*Exercise directions*. Return exactly the lines from the one that contains "1.1과 2.0의 차이" up to the last line of the listing, and nothing else.

*The input*.
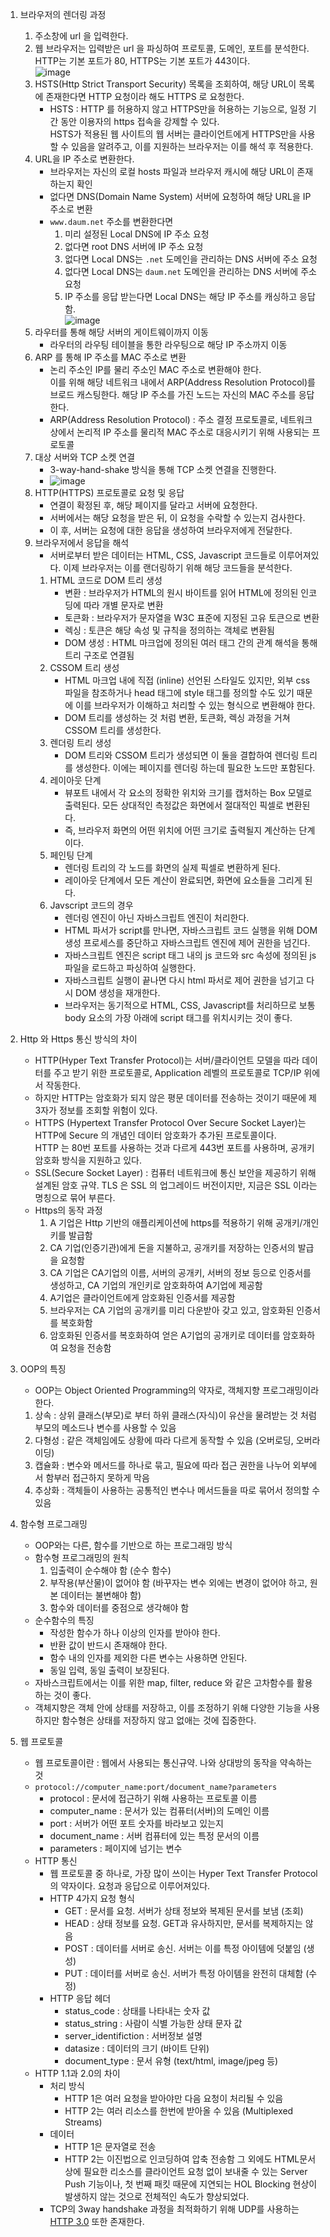 1. 브라우저의 렌더링 과정
    1. 주소창에 url 을 입력한다.
    2. 웹 브라우저는 입력받은 url 을 파싱하여 프로토콜, 도메인, 포트를 분석한다.    
    HTTP는 기본 포트가 80, HTTPS는 기본 포트가 443이다.    
    ![image](https://user-images.githubusercontent.com/49611158/146183458-a0ccb60c-2eff-4baa-b032-e60a92b77041.png)    
    3. HSTS(Http Strict Transport Security) 목록을 조회하여, 해당 URL이 목록에 존재한다면 HTTP 요청이라 해도 HTTPS 로 요청한다.    
        + HSTS : HTTP 를 허용하지 않고 HTTPS만을 허용하는 기능으로, 일정 기간 동안 이용자의 https 접속을 강제할 수 있다.    
        HSTS가 적용된 웹 사이트의 웹 서버는 클라이언트에게 HTTPS만을 사용할 수 있음을 알려주고, 이를 지원하는 브라우저는 이를 해석 후 적용한다.
    4. URL을 IP 주소로 변환한다.
        + 브라우저는 자신의 로컬 hosts 파일과 브라우저 캐시에 해당 URL이 존재하는지 확인
        + 없다면 DNS(Domain Name System) 서버에 요청하여 해당 URL을 IP 주소로 변환
        + `www.daum.net` 주소를 변환한다면    
            1. 미리 설정된 Local DNS에 IP 주소 요청  
            2. 없다면 root DNS 서버에 IP 주소 요청   
            3. 없다면 Local DNS는 `.net` 도메인을 관리하는 DNS 서버에 주소 요청
            4. 없다면 Local DNS는  `daum.net` 도메인을 관리하는 DNS 서버에 주소 요청     
            5. IP 주소를 응답 받는다면 Local DNS는 해당 IP 주소를 캐싱하고 응답함.     
            ![image](https://user-images.githubusercontent.com/49611158/146184030-cf06832a-37d5-40c7-b153-5786a7e8fef4.png)
    5. 라우터를 통해 해당 서버의 게이트웨이까지 이동
        - 라우터의 라우팅 테이블을 통한 라우팅으로 해당 IP 주소까지 이동
    6. ARP 를 통해 IP 주소를 MAC 주소로 변환
        - 논리 주소인 IP를 물리 주소인 MAC 주소로 변환해야 한다.    
        이를 위해 해당 네트워크 내에서 ARP(Address Resolution Protocol)를 브로드 캐스팅한다. 해당 IP 주소를 가진 노드는 자신의 MAC 주소를 응답한다.
        - ARP(Address Resolution Protocol) : 주소 결정 프로토콜로, 네트워크 상에서 논리적 IP 주소를 물리적 MAC 주소로 대응시키기 위해 사용되는 프로토콜
    7. 대상 서버와 TCP 소켓 연결
        + 3-way-hand-shake 방식을 통해 TCP 소켓 연결을 진행한다.
        + ![image](https://user-images.githubusercontent.com/49611158/146184260-22f51aaf-661c-48fb-aa7b-6663581deed7.png)
    8. HTTP(HTTPS) 프로토콜로 요청 및 응답
        + 연결이 확정된 후, 해당 페이지를 달라고 서버에 요청한다.
        + 서버에서는 해당 요청을 받은 뒤, 이 요청을 수락할 수 있는지 검사한다.
        + 이 후, 서버는 요청에 대한 응답을 생성하여 브라우저에게 전달한다.
    9. 브라우저에서 응답을 해석
        + 서버로부터 받은 데이터는 HTML, CSS, Javascript 코드들로 이루어져있다. 이제 브라우저는 이를 랜더링하기 위해 해당 코드들을 분석한다.
        1. HTML 코드로 DOM 트리 생성
            + 변환 : 브라우저가 HTML의 원시 바이트를 읽어 HTML에 정의된 인코딩에 따라 개별 문자로 변환
            + 토큰화 : 브라우저가 문자열을 W3C 표준에 지정된 고유 토큰으로 변환
            + 렉싱 : 토큰은 해당 속성 및 규칙을 정의하는 객체로 변환됨
            + DOM 생성 : HTML 마크업에 정의된 여러 태그 간의 관계 해석을 통해 트리 구조로 연결됨
        2. CSSOM 트리 생성
            + HTML 마크업 내에 직접 (inline) 선언된 스타일도 있지만, 외부 css 파일을 참조하거나 head 태그에 style 태그를 정의할 수도 있기 때문에 이를 브라우저가 이해하고 처리할 수 있는 형식으로 변환해야 한다.
            + DOM 트리를 생성하는 것 처럼 변환, 토큰화, 렉싱 과정을 거쳐 CSSOM 트리를 생성한다.
        3. 렌더링 트리 생성
            + DOM 트리와 CSSOM 트리가 생성되면 이 둘을 결합하여 렌더링 트리를 생성한다. 이에는 페이지를 렌더링 하는데 필요한 노드만 포함된다.
        4. 레이아웃 단계
            + 뷰포트 내에서 각 요소의 정확한 위치와 크기를 캡처하는 Box 모델로 출력된다. 모든 상대적인 측정값은 화면에서 절대적인 픽셀로 변환된다.
            + 즉, 브라우저 화면의 어떤 위치에 어떤 크기로 출력될지 계산하는 단계이다.
        5. 페인팅 단계
            + 렌더링 트리의 각 노드를 화면의 실제 픽셀로 변환하게 된다.
            + 레이아웃 단계에서 모든 계산이 완료되면, 화면에 요소들을 그리게 된다.
        6. Javscript 코드의 경우
            + 렌더링 엔진이 아닌 자바스크립트 엔진이 처리한다.
            + HTML 파서가 script를 만나면, 자바스크립트 코드 실행을 위해 DOM 생성 프로세스를 중단하고 자바스크립트 엔진에 제어 권한을 넘긴다.
            + 자바스크립트 엔진은 script 태그 내의 js 코드와 src 속성에 정의된 js 파일을 로드하고 파싱하여 실행한다.
            + 자바스크립트 실행이 끝나면 다시 html 파서로 제어 권한을 넘기고 다시 DOM 생성을 재개한다.
            + 브라우저는 동기적으로 HTML, CSS, Javascript를 처리하므로 보통 body 요소의 가장 아래에 script 태그를 위치시키는 것이 좋다.

2. Http 와 Https 통신 방식의 차이
    + HTTP(Hyper Text Transfer Protocol)는 서버/클라이언트 모델을 따라 데이터를 주고 받기 위한 프로토콜로, Application 레벨의 프로토콜로 TCP/IP 위에서 작동한다.
    + 하지만 HTTP는 암호화가 되지 않은 평문 데이터를 전송하는 것이기 때문에 제 3자가 정보를 조회할 위험이 있다.
    + HTTPS (Hypertext Transfer Protocol Over Secure Socket Layer)는 HTTP에 Secure 의 개념인 데이터 암호화가 추가된 프로토콜이다.      
    HTTP 는 80번 포트를 사용하는 것과 다르게 443번 포트를 사용하며, 공개키 암호화 방식을 지원하고 있다.
    + SSL(Secure Socket Layer) : 컴퓨터 네트워크에 통신 보안을 제공하기 위해 설계된 암호 규약. TLS 은 SSL 의 업그레이드 버전이지만, 지금은 SSL 이라는 명칭으로 묶어 부른다.
    + Https의 동작 과정
        1. A 기업은 Http 기반의 애플리케이션에 https를 적용하기 위해 공개키/개인키를 발급함
        2. CA 기업(인증기관)에게 돈을 지불하고, 공개키를 저장하는 인증서의 발급을 요청함
        3. CA 기업은 CA기업의 이름, 서버의 공개키, 서버의 정보 등으로 인증서를 생성하고, CA 기업의 개인키로 암호화하여 A기업에 제공함
        4. A기업은 클라이언트에게 암호화된 인증서를 제공함
        5. 브라우저는 CA 기업의 공개키를 미리 다운받아 갖고 있고, 암호화된 인증서를 복호화함
        6. 암호화된 인증서를 복호화하여 얻은 A기업의 공개키로 데이터를 암호화하여 요청을 전송함
3. OOP의 특징
    + OOP는 Object Oriented Programming의 약자로, 객체지향 프로그래밍이라 한다.
    1. 상속 : 상위 클래스(부모)로 부터 하위 클래스(자식)이 유산을 물려받는 것 처럼 부모의 메소드나 변수를 사용할 수 있음
    2. 다형성 : 같은 객체임에도 상황에 따라 다르게 동작할 수 있음 (오버로딩, 오버라이딩)
    3. 캡슐화 : 변수와 메서드를 하나로 묶고, 필요에 따라 접근 권한을 나누어 외부에서 함부러 접근하지 못하게 막음
    4. 추상화 : 객체들이 사용하는 공통적인 변수나 메서드들을 따로 묶어서 정의할 수 있음
4. 함수형 프로그래밍
    + OOP와는 다른, 함수를 기반으로 하는 프로그래밍 방식
    + 함수형 프로그래밍의 원칙
        1. 입출력이 순수해야 함 (순수 함수)
        2. 부작용(부산물)이 없어야 함 (바꾸자는 변수 외에는 변경이 없어야 하고, 원본 데이터는 불변해야 함)
        3. 함수와 데이터를 중점으로 생각해야 함
    + 순수함수의 특징
        - 작성한 함수가 하나 이상의 인자를 받아야 한다.
        - 반환 값이 반드시 존재해야 한다.
        - 함수 내의 인자를 제외한 다른 변수는 사용하면 안된다.
        - 동일 입력, 동일 출력이 보장된다.
    + 자바스크립트에서는 이를 위한 map, filter, reduce 와 같은 고차함수를 활용하는 것이 좋다.
    + 객체지향은 객체 안에 상태를 저장하고, 이를 조정하기 위해 다양한 기능을 사용하지만 함수형은 상태를 저장하지 않고 없애는 것에 집중한다.
5. 웹 프로토콜
    + 웹 프로토콜이란 : 웹에서 사용되는 통신규약. 나와 상대방의 동작을 약속하는 것
    + `protocol://computer_name:port/document_name?parameters`
        - protocol : 문서에 접근하기 위해 사용하는 프로토콜 이름
        - computer_name : 문서가 있는 컴퓨터(서버)의 도메인 이름
        - port : 서버가 어떤 포트 숫자를 바라보고 있는지
        - document_name : 서버 컴퓨터에 있는 특정 문서의 이름
        - parameters : 페이지에 넘기는 변수
    + HTTP 통신
        - 웹 프로토콜 중 하나로, 가장 많이 쓰이는 Hyper Text Transfer Protocol의 약자이다. 요청과 응답으로 이루어져있다.
        - HTTP 4가지 요청 형식
            - GET : 문서를 요청. 서버가 상태 정보와 복제된 문서를 보냄 (조회)
            - HEAD : 상태 정보를 요청. GET과 유사하지만, 문서를 복제하지는 않음
            - POST : 데이터를 서버로 송신. 서버는 이를 특정 아이템에 덧붙임 (생성)
            - PUT : 데이터를 서버로 송신. 서버가 특정 아이템을 완전히 대체함 (수정)
        - HTTP 응답 헤더
            - status_code : 상태를 나타내는 숫자 값
            - status_string : 사람이 식별 가능한 상태 문자 값
            - server_identifiction : 서버정보 설명
            - datasize : 데이터의 크기 (바이트 단위)
            - document_type : 문서 유형 (text/html, image/jpeg 등)
    + HTTP 1.1과 2.0의 차이
        - 처리 방식
            + HTTP 1은 여러 요청을 받아야만 다음 요청이 처리될 수 있음
            + HTTP 2는 여러 리소스를 한번에 받아올 수 있음 (Multiplexed Streams)
        - 데이터
            + HTTP 1은 문자열로 전송
            + HTTP 2는 이진법으로 인코딩하여 압축 전송함
        그 외에도 HTML문서 상에 필요한 리소스를 클라이언트 요청 없이 보내줄 수 있는 Server Push 기능이나, 첫 번째 패킷 때문에 지연되는 HOL Blocking 현상이 발생하지 않는 것으로 전체적인 속도가 향상되었다.
        - TCP의 3way handshake 과정을 최적화하기 위해 UDP를 사용하는 [HTTP 3.0](https://evan-moon.github.io/2019/10/08/what-is-http3/) 또한 존재한다.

*Written solution*.
    + HTTP 1.1과 2.0의 차이
        - 처리 방식
            + HTTP 1은 여러 요청을 받아야만 다음 요청이 처리될 수 있음
            + HTTP 2는 여러 리소스를 한번에 받아올 수 있음 (Multiplexed Streams)
        - 데이터
            + HTTP 1은 문자열로 전송
            + HTTP 2는 이진법으로 인코딩하여 압축 전송함
        그 외에도 HTML문서 상에 필요한 리소스를 클라이언트 요청 없이 보내줄 수 있는 Server Push 기능이나, 첫 번째 패킷 때문에 지연되는 HOL Blocking 현상이 발생하지 않는 것으로 전체적인 속도가 향상되었다.
        - TCP의 3way handshake 과정을 최적화하기 위해 UDP를 사용하는 [HTTP 3.0](https://evan-moon.github.io/2019/10/08/what-is-http3/) 또한 존재한다.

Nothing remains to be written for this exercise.